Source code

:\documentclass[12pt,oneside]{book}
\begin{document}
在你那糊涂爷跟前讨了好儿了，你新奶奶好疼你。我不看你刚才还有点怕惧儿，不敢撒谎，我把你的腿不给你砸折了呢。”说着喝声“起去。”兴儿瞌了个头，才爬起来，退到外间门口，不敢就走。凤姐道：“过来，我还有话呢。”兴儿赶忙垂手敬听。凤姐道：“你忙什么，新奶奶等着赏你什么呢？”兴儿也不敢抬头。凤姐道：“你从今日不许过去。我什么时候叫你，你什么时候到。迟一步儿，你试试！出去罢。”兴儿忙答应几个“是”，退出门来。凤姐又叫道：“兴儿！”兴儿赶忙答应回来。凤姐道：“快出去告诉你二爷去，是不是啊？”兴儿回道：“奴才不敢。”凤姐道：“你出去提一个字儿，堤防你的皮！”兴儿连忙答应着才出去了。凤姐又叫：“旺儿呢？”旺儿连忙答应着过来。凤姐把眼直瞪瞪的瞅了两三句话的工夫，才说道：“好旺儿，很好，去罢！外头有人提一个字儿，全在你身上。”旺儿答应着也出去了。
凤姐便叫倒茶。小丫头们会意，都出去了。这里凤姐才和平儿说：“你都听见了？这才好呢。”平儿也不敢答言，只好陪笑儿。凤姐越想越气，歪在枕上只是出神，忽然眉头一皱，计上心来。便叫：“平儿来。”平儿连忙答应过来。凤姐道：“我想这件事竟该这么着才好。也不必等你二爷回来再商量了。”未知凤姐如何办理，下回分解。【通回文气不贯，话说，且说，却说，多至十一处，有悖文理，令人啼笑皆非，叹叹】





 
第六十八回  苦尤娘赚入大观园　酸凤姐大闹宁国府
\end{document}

ABOUT THIS TASK
Reproduce the listing above word for word.

SOLUTION BELOW
Source code

:\documentclass[12pt,oneside]{book}
\begin{document}
在你那糊涂爷跟前讨了好儿了，你新奶奶好疼你。我不看你刚才还有点怕惧儿，不敢撒谎，我把你的腿不给你砸折了呢。”说着喝声“起去。”兴儿瞌了个头，才爬起来，退到外间门口，不敢就走。凤姐道：“过来，我还有话呢。”兴儿赶忙垂手敬听。凤姐道：“你忙什么，新奶奶等着赏你什么呢？”兴儿也不敢抬头。凤姐道：“你从今日不许过去。我什么时候叫你，你什么时候到。迟一步儿，你试试！出去罢。”兴儿忙答应几个“是”，退出门来。凤姐又叫道：“兴儿！”兴儿赶忙答应回来。凤姐道：“快出去告诉你二爷去，是不是啊？”兴儿回道：“奴才不敢。”凤姐道：“你出去提一个字儿，堤防你的皮！”兴儿连忙答应着才出去了。凤姐又叫：“旺儿呢？”旺儿连忙答应着过来。凤姐把眼直瞪瞪的瞅了两三句话的工夫，才说道：“好旺儿，很好，去罢！外头有人提一个字儿，全在你身上。”旺儿答应着也出去了。
凤姐便叫倒茶。小丫头们会意，都出去了。这里凤姐才和平儿说：“你都听见了？这才好呢。”平儿也不敢答言，只好陪笑儿。凤姐越想越气，歪在枕上只是出神，忽然眉头一皱，计上心来。便叫：“平儿来。”平儿连忙答应过来。凤姐道：“我想这件事竟该这么着才好。也不必等你二爷回来再商量了。”未知凤姐如何办理，下回分解。【通回文气不贯，话说，且说，却说，多至十一处，有悖文理，令人啼笑皆非，叹叹】





 
第六十八回  苦尤娘赚入大观园　酸凤姐大闹宁国府
\end{document}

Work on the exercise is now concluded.